How to complete this task: The expected answer is a verbatim transcription of the lines below, beginning with the first and ending with the line that holds "ensure quality of", without pictures.

Dataset entries
++++++++++

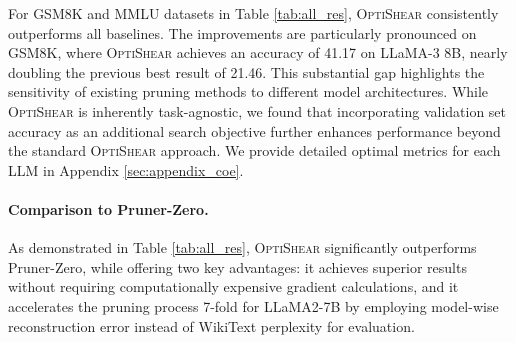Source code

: For GSM8K and MMLU datasets in Table \ref{tab:all_res}, \textsc{OptiShear} consistently outperforms all baselines. The improvements are particularly pronounced on GSM8K, where \textsc{OptiShear} achieves an accuracy of 41.17 on LLaMA-3 8B, nearly doubling the previous best result of 21.46. This substantial gap highlights the sensitivity of existing pruning methods to different model architectures. While \textsc{OptiShear} is inherently task-agnostic, we found that incorporating validation set accuracy as an additional search objective further enhances performance beyond the standard \textsc{OptiShear} approach. We provide detailed optimal metrics for each LLM  in Appendix \ref{sec:appendix_coe}.

\paragraph{Comparison to Pruner-Zero.}
As demonstrated in Table \ref{tab:all_res}, \textsc{OptiShear} significantly outperforms Pruner-Zero, while offering two key advantages: it achieves superior results without requiring computationally expensive gradient calculations, and it accelerates the pruning process 7-fold for LLaMA2-7B by employing model-wise reconstruction error instead of WikiText perplexity for evaluation.

\vspace{-0.2cm}
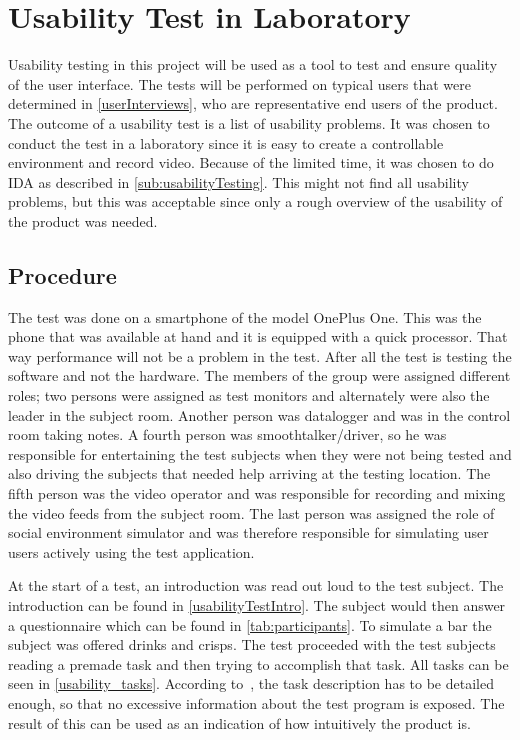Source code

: \section{Usability Test in Laboratory}
Usability testing in this project will be used as a tool to test and
ensure quality of the user interface. The tests will be performed on
typical users that were determined in \cref{userInterviews}, who are
representative end users of the product. The outcome of a usability
test is a list of usability problems. It was chosen to conduct the
test in a laboratory since it is easy to create a controllable
environment and record video. Because of the limited time, it was
chosen to do IDA as described in \cref{sub:usabilityTesting}. This
might not find all usability problems, but this was acceptable since
only a rough overview of the usability of the product was needed.

\subsection{Procedure}
The test was done on a smartphone of the model OnePlus One. This was
the phone that was available at hand and it is equipped with a quick
processor. That way performance will not be a problem in the
test. After all the test is testing the software and not the
hardware. The members of the group were assigned different roles; two
persons were assigned as test monitors and alternately were also the
leader in the subject room. Another person was datalogger and was in
the control room taking notes. A fourth person was
smoothtalker/driver, so he was responsible for entertaining the test
subjects when they were not being tested and also driving the subjects
that needed help arriving at the testing location. The fifth person
was the video operator and was responsible for recording and mixing
the video feeds from the subject room. The last person was assigned
the role of social environment simulator and was therefore responsible
for simulating user users actively using the test application.

At the start of a test, an introduction was read out loud to the test
subject. The introduction can be found in
\cref{usabilityTestIntro}. The subject would then answer a
questionnaire which can be found in \cref{tab:participants}. To
simulate a bar the subject was offered drinks and crisps. The test
proceeded with the test subjects reading a premade task and then
trying to accomplish that task. All tasks can be seen in \cref{usability_tasks}. According to~\cite{RubinChisnellSpool08}, the task description has to be detailed enough, so that no excessive information about the test program is exposed. The result of this can be used as an indication of how intuitively the product is.

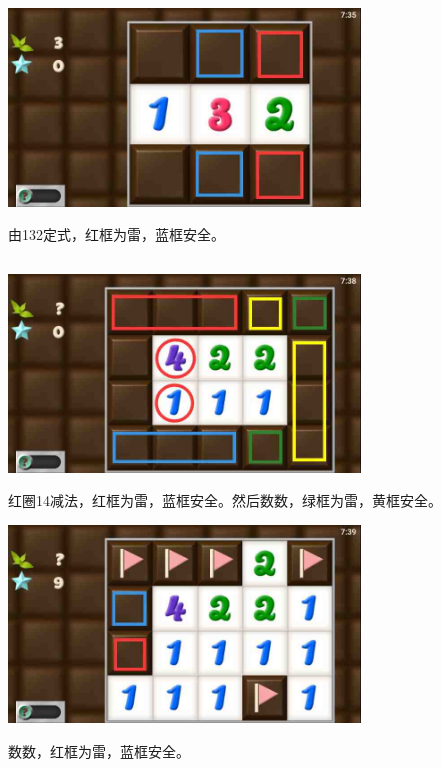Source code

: \subsection{} %
\begin{center}
    \includegraphics[width=0.7\textwidth]{puzzlelow/8-1.jpg}
\end{center}
由132定式，红框为雷，蓝框安全。

\subsection{} %
\begin{center}
    \includegraphics[width=0.7\textwidth]{puzzlelow/9-1.jpg}
\end{center}
红圈14减法，红框为雷，蓝框安全。然后数数，绿框为雷，黄框安全。
\begin{center}
    \includegraphics[width=0.7\textwidth]{puzzlelow/9-2.jpg}
\end{center}
数数，红框为雷，蓝框安全。

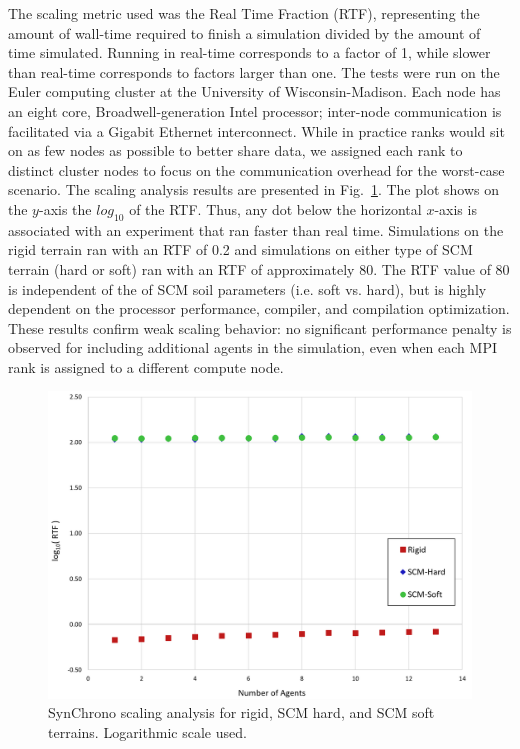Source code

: \documentclass[12pt,twocolumn]{article}
\newcommand{\chrono}{Chrono}
\newcommand{\synchrono}{Syn\chrono{}}
\begin{document}
The scaling metric used was the Real Time Fraction (RTF), representing the amount of wall-time required to finish a simulation divided by the amount of time simulated. Running in real-time corresponds to a factor of 1, while slower than real-time corresponds to factors larger than one. The tests were run on the Euler computing cluster at the University of Wisconsin-Madison. Each node has an eight core, Broadwell-generation Intel processor; inter-node communication is facilitated via a Gigabit Ethernet interconnect. While in practice ranks would sit on as few nodes as possible to better share data, we assigned each rank to distinct cluster nodes to focus on the communication overhead for the worst-case scenario. The scaling analysis results are presented in Fig.~\ref{fig:scmscaling}. The plot shows on the $y$-axis the $ log_{10} $ of the RTF. Thus, any dot below the horizontal $x$-axis is associated with an experiment that ran faster than real time. Simulations on the rigid terrain ran with an RTF of 0.2 and simulations on either type of SCM terrain (hard or soft) ran with an RTF of approximately 80. The RTF value of 80 is independent of the of SCM soil parameters (i.e. soft vs. hard), but is highly dependent on the processor performance, compiler, and compilation optimization. These results confirm weak scaling behavior: no significant performance penalty is observed for including additional agents in the simulation, even when each MPI rank is assigned to a different compute node. 

\begin{figure}
    \centering
    \includegraphics[width=\columnwidth]{Figs/syn_SCM_scaling.png}
    \caption{\synchrono{} scaling analysis for rigid, SCM hard, and SCM soft terrains. Logarithmic scale used.}   
    \label{fig:scmscaling}
\end{figure}
\end{document}
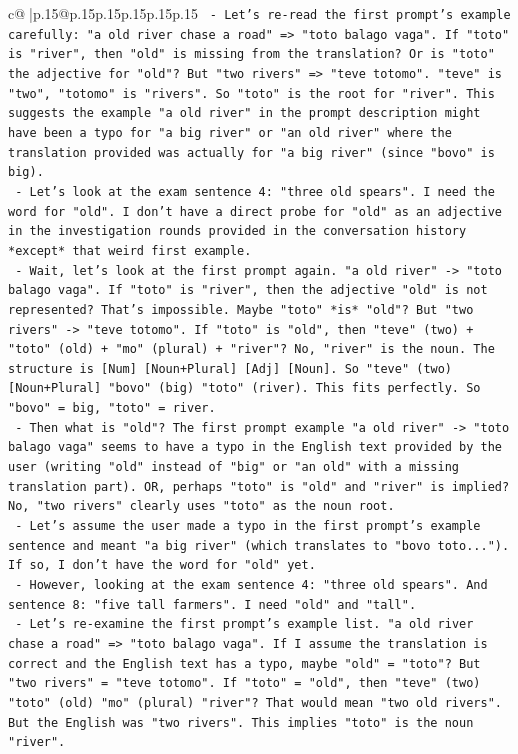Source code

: \documentclass{article}
\begin{document}
{\begin{supertabular}{c@{$\;$}|p{.15\linewidth}@{}p{.15\linewidth}p{.15\linewidth}p{.15\linewidth}p{.15\linewidth}p{.15\linewidth}}
{{{\texttt{   {-} Let's re{-}read the first prompt's example carefully: "a old river chase a road" => "toto balago vaga". If "toto" is "river", then "old" is missing from the translation? Or is "toto" the adjective for "old"? But "two rivers" => "teve totomo". "teve" is "two", "totomo" is "rivers". So "toto" is the root for "river". This suggests the example "a old river" in the prompt description might have been a typo for "a big river" or "an old river" where the translation provided was actually for "a big river" (since "bovo" is big).} \\
\texttt{   {-} Let's look at the exam sentence 4: "three old spears". I need the word for "old". I don't have a direct probe for "old" as an adjective in the investigation rounds provided in the conversation history *except* that weird first example.} \\
\texttt{   {-} Wait, let's look at the first prompt again. "a old river" {-}> "toto balago vaga". If "toto" is "river", then the adjective "old" is not represented? That's impossible. Maybe "toto" *is* "old"? But "two rivers" {-}> "teve totomo". If "toto" is "old", then "teve" (two) + "toto" (old) + "mo" (plural) + "river"? No, "river" is the noun. The structure is {[}Num{]} {[}Noun+Plural{]} {[}Adj{]} {[}Noun{]}. So "teve" (two) {[}Noun+Plural{]} "bovo" (big) "toto" (river). This fits perfectly. So "bovo" = big, "toto" = river.} \\
\texttt{   {-} Then what is "old"? The first prompt example "a old river" {-}> "toto balago vaga" seems to have a typo in the English text provided by the user (writing "old" instead of "big" or "an old" with a missing translation part). OR, perhaps "toto" is "old" and "river" is implied? No, "two rivers" clearly uses "toto" as the noun root.} \\
\texttt{   {-} Let's assume the user made a typo in the first prompt's example sentence and meant "a big river" (which translates to "bovo toto..."). If so, I don't have the word for "old" yet.} \\
\texttt{   {-} However, looking at the exam sentence 4: "three old spears". And sentence 8: "five tall farmers". I need "old" and "tall".} \\
\texttt{   {-} Let's re{-}examine the first prompt's example list. "a old river chase a road" => "toto balago vaga". If I assume the translation is correct and the English text has a typo, maybe "old" = "toto"? But "two rivers" = "teve totomo". If "toto" = "old", then "teve" (two) "toto" (old) "mo" (plural) "river"? That would mean "two old rivers". But the English was "two rivers". This implies "toto" is the noun "river".} \\
}}}
\end{supertabular}}
\end{document}
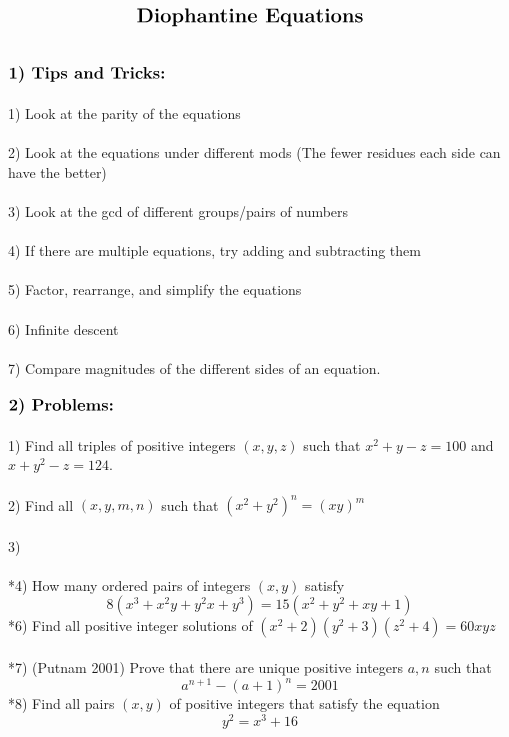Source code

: \documentclass{article}
\begin{document}
$\centerline{\Large \textbf{Diophantine Equations}}$
\\
\\
\\
$\large \textbf{1) Tips and Tricks:}$  \\
\\
1) Look at the parity of the equations
\\
\\
2) Look at the equations under different mods (The fewer residues each side can have the better)
\\
\\
3) Look at the gcd of different groups/pairs of numbers
\\
\\
4) If there are multiple equations, try adding and subtracting them
\\
\\
5) Factor, rearrange, and simplify the equations
\\
\\
6) Infinite descent
\\
\\
7) Compare magnitudes of the different sides of an equation.
\\
\\
$\large \textbf{2) Problems:}$  \\
\\
1) Find all triples of positive integers $(x,y,z)$ such that $x^2+y-z=100$ and $x+y^2-z=124$.
\\
\\
2) Find all $(x,y,m,n)$ such that $(x^2+y^2)^n=(xy)^m$
\\
\\
3)
\\
\\
*4) How many ordered pairs of integers $(x,y)$ satisfy
\begin{equation*}
8(x^3+x^2y+y^2x+y^3)=15(x^2+y^2+xy+1)
\end{equation*}
*6) Find all positive integer solutions of $(x^2+2)(y^2+3)(z^2+4)=60xyz$
\\
\\
*7) (Putnam 2001) Prove that there are unique positive integers $a,n$ such that
\begin{equation*}
a^{n+1}-(a+1)^n=2001
\end{equation*}
*8) Find all pairs $(x,y)$ of positive integers that satisfy the equation
\begin{equation*}
y^2=x^3+16
\end{equation*}
\end{document}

++++++++++

Response:
Source code

: For GSM8K and MMLU datasets in Table \ref{tab:all_res}, \textsc{OptiShear} consistently outperforms all baselines. The improvements are particularly pronounced on GSM8K, where \textsc{OptiShear} achieves an accuracy of 41.17 on LLaMA-3 8B, nearly doubling the previous best result of 21.46. This substantial gap highlights the sensitivity of existing pruning methods to different model architectures. While \textsc{OptiShear} is inherently task-agnostic, we found that incorporating validation set accuracy as an additional search objective further enhances performance beyond the standard \textsc{OptiShear} approach. We provide detailed optimal metrics for each LLM  in Appendix \ref{sec:appendix_coe}.

\paragraph{Comparison to Pruner-Zero.}
As demonstrated in Table \ref{tab:all_res}, \textsc{OptiShear} significantly outperforms Pruner-Zero, while offering two key advantages: it achieves superior results without requiring computationally expensive gradient calculations, and it accelerates the pruning process 7-fold for LLaMA2-7B by employing model-wise reconstruction error instead of WikiText perplexity for evaluation.

\vspace{-0.2cm}
Source code

: \section{Usability Test in Laboratory}
Usability testing in this project will be used as a tool to test and
ensure quality of the user interface. The tests will be performed on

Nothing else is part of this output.